E non finisce qui: Turki osserva che Mahmoud Ahmadinejad ha chiesto alla "Arabia Saudita di guidare un jihad contro Israele che, se perseguito, genererebbe un caos e uno spargimento di sangue senza precedenti". E dice conciliante: "Finora, il regno ha ignorato questi appelli", ma poi reiterando per la terza volta la sua minaccia conclude: "ogni giorno questa posizione moderata diventa sempre più difficile da mantenere (…) Alla fine, il Regno non sarà in grado di impedire ai propri cittadini di unirsi alla rivolta mondiale contro Israele".
Questi gli antefatti: ma che si può fare davanti a tale straordinaria minaccia? Non molto.
(1) Come ben chiarisce il FT, l'articolo del principe richiama alla mente le lettere che re Abdullah, da principe ereditario, inviò nel 2001 a George W. Bush, avvisando che il regno avrebbe rivisto i rapporti con gli Stati Uniti, se l'amministrazione americana non avesse adottato un'efficace iniziativa per la pace in Medio Oriente. Le missive fecero suonare dei campanelli d'allarme a Washington, ma questi ultimi furono ben presto fatti passare in secondo piano dagli attacchi dell'11 settembre, che coinvolsero un gruppo di sauditi. I legami con gli Stati Uniti tornarono a migliorare solo dopo che Riad lanciò la propria campagna contro il terrorismo a distanza di due anni e iniziò a occuparsi delle originarie cause del radicalismo" In altre parole, la minaccia – date le condizioni – non è stata sperimentata.

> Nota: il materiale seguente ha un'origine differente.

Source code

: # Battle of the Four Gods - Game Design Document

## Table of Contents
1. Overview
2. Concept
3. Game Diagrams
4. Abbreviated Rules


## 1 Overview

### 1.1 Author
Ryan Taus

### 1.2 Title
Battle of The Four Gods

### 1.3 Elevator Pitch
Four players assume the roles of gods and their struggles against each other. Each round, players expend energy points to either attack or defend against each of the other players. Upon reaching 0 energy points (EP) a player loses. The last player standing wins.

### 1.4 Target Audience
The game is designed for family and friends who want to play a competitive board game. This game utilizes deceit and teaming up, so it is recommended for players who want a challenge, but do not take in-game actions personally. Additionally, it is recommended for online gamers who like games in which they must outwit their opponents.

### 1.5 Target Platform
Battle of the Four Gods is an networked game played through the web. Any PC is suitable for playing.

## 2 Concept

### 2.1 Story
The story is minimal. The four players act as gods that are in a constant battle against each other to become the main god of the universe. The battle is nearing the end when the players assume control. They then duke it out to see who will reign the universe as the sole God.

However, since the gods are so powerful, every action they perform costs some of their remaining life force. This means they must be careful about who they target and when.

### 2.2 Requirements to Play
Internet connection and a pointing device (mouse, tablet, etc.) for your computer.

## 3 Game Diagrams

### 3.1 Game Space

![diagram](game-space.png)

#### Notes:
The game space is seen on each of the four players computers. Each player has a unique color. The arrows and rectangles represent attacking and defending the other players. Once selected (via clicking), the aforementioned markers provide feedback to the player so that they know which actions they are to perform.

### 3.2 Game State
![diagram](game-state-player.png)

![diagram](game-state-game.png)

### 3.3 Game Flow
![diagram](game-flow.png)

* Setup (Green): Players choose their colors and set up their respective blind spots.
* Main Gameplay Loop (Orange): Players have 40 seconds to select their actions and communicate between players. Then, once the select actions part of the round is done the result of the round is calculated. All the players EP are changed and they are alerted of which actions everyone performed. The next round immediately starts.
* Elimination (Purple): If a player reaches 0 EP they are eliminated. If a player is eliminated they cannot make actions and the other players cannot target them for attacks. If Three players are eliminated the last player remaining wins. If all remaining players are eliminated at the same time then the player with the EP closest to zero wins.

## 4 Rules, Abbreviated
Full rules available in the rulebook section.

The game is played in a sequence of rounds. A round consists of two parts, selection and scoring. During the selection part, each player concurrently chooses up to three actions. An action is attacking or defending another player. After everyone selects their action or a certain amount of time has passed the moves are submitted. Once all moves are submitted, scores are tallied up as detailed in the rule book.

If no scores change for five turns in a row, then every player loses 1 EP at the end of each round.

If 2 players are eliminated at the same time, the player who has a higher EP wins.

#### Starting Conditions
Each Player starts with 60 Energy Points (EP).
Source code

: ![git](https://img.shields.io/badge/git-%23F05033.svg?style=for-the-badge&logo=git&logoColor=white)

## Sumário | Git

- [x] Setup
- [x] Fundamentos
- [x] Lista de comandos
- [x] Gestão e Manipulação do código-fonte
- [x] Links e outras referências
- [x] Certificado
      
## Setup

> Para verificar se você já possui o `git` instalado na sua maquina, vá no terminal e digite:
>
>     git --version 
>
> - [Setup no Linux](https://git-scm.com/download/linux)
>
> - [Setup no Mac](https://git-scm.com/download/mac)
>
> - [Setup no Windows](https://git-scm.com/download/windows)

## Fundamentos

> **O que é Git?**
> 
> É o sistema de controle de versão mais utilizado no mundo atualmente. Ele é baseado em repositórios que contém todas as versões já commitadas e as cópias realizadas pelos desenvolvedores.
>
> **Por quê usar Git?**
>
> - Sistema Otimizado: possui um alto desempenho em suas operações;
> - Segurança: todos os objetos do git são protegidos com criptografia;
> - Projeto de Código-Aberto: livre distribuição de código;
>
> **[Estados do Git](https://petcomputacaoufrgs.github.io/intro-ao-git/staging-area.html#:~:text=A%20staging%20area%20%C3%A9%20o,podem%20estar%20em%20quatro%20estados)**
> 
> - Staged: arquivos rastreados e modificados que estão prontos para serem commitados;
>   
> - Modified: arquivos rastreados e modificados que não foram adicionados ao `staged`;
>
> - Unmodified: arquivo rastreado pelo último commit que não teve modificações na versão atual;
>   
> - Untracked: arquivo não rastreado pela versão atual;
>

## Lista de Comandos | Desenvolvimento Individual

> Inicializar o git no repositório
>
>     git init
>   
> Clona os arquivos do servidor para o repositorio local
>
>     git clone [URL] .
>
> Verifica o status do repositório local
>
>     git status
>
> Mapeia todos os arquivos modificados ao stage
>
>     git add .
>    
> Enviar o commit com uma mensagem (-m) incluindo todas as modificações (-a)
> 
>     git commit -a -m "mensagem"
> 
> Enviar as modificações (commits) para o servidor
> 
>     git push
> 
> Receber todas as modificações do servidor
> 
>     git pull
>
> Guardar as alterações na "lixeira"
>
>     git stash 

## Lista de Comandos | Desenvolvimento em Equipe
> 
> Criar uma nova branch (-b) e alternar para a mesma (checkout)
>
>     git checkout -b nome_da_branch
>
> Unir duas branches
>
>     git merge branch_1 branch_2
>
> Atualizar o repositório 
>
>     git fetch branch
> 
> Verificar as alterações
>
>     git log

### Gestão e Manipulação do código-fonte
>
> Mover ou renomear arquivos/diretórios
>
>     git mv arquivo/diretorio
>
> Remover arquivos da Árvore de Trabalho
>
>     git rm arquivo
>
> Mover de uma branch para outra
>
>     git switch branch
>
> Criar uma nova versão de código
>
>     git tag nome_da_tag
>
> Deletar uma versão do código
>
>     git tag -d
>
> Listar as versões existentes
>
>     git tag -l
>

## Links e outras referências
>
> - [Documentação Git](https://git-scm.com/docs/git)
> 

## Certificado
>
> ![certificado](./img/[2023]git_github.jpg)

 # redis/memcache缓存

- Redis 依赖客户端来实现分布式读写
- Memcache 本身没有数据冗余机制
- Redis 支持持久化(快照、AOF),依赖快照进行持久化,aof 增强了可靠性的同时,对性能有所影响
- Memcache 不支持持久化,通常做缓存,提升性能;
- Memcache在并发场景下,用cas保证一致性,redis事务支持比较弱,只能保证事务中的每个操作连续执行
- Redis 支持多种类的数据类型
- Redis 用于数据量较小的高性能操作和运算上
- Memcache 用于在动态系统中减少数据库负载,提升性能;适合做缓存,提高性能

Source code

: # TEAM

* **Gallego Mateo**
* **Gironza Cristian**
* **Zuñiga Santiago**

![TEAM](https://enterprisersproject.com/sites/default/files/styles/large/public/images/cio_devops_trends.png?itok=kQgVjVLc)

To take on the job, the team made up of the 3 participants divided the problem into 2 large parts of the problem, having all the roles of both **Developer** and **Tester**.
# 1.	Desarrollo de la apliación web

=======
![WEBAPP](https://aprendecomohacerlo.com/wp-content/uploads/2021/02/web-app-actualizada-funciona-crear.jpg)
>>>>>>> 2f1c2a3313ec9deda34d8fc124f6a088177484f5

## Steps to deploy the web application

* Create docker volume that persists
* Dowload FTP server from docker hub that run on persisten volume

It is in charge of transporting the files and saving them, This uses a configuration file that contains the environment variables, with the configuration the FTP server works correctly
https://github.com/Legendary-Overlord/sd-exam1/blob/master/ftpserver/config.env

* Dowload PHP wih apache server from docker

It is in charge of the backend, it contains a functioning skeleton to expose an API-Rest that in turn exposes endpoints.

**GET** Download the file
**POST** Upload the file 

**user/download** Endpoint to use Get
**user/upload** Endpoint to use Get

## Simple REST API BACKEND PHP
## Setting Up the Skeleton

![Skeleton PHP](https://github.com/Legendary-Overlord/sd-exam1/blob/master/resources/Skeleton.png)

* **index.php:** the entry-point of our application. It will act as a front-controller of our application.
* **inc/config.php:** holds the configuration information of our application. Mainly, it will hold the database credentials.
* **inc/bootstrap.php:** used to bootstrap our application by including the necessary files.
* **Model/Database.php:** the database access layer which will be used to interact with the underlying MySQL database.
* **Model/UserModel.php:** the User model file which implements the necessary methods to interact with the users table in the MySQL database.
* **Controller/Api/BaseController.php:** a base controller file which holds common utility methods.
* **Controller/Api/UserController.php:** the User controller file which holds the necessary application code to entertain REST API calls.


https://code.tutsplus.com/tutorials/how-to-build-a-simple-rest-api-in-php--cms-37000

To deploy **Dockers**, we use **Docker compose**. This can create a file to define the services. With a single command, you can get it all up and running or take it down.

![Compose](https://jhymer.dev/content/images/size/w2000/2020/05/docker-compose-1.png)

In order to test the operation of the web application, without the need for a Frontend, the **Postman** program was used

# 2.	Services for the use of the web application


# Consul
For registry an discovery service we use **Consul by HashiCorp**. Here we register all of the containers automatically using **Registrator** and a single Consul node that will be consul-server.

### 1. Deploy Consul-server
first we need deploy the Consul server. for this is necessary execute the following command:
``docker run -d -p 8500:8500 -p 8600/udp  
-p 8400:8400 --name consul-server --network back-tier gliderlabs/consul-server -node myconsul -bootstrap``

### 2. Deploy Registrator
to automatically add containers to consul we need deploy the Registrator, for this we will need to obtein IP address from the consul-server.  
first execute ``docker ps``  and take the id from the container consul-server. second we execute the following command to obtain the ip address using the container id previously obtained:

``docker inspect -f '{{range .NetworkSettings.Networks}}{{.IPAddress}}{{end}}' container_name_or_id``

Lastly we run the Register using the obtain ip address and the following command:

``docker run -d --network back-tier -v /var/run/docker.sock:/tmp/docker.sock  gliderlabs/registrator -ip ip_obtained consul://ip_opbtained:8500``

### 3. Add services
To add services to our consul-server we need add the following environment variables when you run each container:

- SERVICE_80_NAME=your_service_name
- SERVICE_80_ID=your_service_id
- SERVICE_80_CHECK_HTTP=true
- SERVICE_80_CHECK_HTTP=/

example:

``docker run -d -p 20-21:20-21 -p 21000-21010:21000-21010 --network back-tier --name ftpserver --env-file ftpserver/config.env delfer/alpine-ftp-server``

(2) Nonostante tutti gli anni trascorsi all'apice dell'establishment saudita, nel 2006 Turki ha lasciato in modo ignominioso la sua ultima posizione ricoperta. Qui di seguito, un resoconto della sua uscita, nelle parole del Washington Post:
Il principe Turki al-Faisal, ambasciatore saudita negli Stati Uniti, a detta di funzionari americani e di rappresentanti stranieri, ieri è fuggito da Washington dopo aver informato il segretario di Stato Condoleezza Rice e il suo staff che avrebbe lasciato l'incarico dopo soli quindici mesi di attività (…) Turki, un ex-capo d'intelligence con anzianità di servizio, secondo diplomatici arabi, ieri pomeriggio ha detto ai membri del suo staff di voler trascorrere più tempo in famiglia. I colleghi si sono detti sorpresi della decisione. L'uscita è avvenuta senza fanfare, festeggiamenti e tributi che di norma accompagnano la partenza di un importante rappresentante, e men che meno senza una dichiarazione pubblica.
(3) Turki ha una lunga storia di radicalismo islamista e di impulsività nei confronti del conflitto arabo-israeliano. In un discorso pronunciato agli inizi del mese in occasione di un forum sui rapporti tra la regione del Golfo Persico e gli Stati Uniti, egli si è rivolto così a Obama:
L'amministrazione Bush le ha lasciato una vergognosa eredità e un'incauta posizione verso i massacri di Gaza. Adesso basta! Oggi siamo tutti palestinesi e cerchiamo il martirio in nome di Allah e della Palestina, seguendo coloro che sono morti a Gaza.
"Cercare il martirio?" Sa di rivoluzionario regime iraniano e non di tranquilla monarchia saudita.
(4) Le minacce di Turki potrebbero plausibilmente influenzare l'amministrazione Obama, ma i commenti del neo presidente circa le recenti ostilità di Gaza lasciano intendere che egli stia procedendo in una direzione decisamente differente, avendo stabilito tre condizioni che Hamas dovrà onorare prima di essere accettato come partner diplomatico (riconoscere il diritto di Israele a esistere; rinunciare alla violenza; e rispettare gli accordi precedenti). Nelle parole di un'analisi del Washington Post, finora, "Obama sembra uniformarsi alla linea seguita dall'amministrazione Bush".